WORK TASK
Among the entries below, please repeat exactly and only the lines from the line containing "Download TikTok Video No Watermark" to the line containing "Create issue if you need any support", both lines included.

SUPPLIED DATA
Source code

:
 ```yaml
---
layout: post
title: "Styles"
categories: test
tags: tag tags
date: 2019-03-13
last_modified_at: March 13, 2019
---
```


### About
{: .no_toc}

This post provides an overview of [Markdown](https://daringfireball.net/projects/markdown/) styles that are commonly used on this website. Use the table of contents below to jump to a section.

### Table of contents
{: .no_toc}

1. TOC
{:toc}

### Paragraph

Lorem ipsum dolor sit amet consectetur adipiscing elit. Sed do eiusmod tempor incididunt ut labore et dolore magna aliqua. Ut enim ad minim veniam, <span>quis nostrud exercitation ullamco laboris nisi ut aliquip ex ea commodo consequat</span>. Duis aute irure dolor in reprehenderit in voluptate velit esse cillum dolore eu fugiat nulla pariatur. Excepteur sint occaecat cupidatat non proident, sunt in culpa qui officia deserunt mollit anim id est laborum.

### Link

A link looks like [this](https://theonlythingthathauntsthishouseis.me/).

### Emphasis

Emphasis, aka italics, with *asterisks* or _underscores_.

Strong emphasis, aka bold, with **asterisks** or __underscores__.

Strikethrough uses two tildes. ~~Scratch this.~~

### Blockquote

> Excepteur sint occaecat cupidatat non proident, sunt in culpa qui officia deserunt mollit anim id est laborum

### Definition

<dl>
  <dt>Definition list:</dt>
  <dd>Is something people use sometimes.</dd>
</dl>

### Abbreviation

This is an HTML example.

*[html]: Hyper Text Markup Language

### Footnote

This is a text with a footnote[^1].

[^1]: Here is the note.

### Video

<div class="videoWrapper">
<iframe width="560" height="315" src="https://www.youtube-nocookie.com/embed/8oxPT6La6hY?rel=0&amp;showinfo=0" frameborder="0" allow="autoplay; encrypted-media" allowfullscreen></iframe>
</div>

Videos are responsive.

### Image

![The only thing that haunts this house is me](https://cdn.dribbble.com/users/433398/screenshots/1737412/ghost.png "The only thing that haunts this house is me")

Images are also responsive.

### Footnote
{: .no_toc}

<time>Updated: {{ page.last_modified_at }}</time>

---

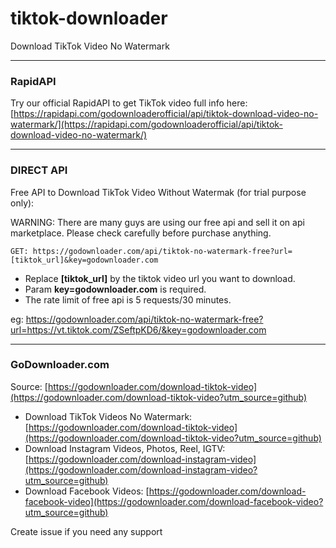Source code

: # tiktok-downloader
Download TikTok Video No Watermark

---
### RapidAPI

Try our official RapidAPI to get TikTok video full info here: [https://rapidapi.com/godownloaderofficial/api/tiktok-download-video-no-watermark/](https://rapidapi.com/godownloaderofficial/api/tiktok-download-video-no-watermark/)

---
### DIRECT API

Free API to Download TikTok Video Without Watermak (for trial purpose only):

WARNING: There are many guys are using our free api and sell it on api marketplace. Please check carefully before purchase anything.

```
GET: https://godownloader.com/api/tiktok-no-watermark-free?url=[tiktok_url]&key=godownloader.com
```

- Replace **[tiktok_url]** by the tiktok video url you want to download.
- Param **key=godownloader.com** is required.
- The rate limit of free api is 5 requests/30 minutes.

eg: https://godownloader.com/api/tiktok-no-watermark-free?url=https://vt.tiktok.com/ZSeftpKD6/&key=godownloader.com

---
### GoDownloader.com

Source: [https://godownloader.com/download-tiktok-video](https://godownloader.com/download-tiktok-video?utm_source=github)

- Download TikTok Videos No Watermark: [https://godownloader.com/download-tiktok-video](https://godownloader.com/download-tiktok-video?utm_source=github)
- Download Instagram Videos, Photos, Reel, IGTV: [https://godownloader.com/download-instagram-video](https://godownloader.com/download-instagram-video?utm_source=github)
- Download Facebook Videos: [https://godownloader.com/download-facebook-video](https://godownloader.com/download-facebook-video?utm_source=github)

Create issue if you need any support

EXERCISE RESPONSE
Download TikTok Video No Watermark

---
### RapidAPI

Try our official RapidAPI to get TikTok video full info here: [https://rapidapi.com/godownloaderofficial/api/tiktok-download-video-no-watermark/](https://rapidapi.com/godownloaderofficial/api/tiktok-download-video-no-watermark/)

---
### DIRECT API

Free API to Download TikTok Video Without Watermak (for trial purpose only):

WARNING: There are many guys are using our free api and sell it on api marketplace. Please check carefully before purchase anything.

```
GET: https://godownloader.com/api/tiktok-no-watermark-free?url=[tiktok_url]&key=godownloader.com
```

- Replace **[tiktok_url]** by the tiktok video url you want to download.
- Param **key=godownloader.com** is required.
- The rate limit of free api is 5 requests/30 minutes.

eg: https://godownloader.com/api/tiktok-no-watermark-free?url=https://vt.tiktok.com/ZSeftpKD6/&key=godownloader.com

---
### GoDownloader.com

Source: [https://godownloader.com/download-tiktok-video](https://godownloader.com/download-tiktok-video?utm_source=github)

- Download TikTok Videos No Watermark: [https://godownloader.com/download-tiktok-video](https://godownloader.com/download-tiktok-video?utm_source=github)
- Download Instagram Videos, Photos, Reel, IGTV: [https://godownloader.com/download-instagram-video](https://godownloader.com/download-instagram-video?utm_source=github)
- Download Facebook Videos: [https://godownloader.com/download-facebook-video](https://godownloader.com/download-facebook-video?utm_source=github)

Create issue if you need any support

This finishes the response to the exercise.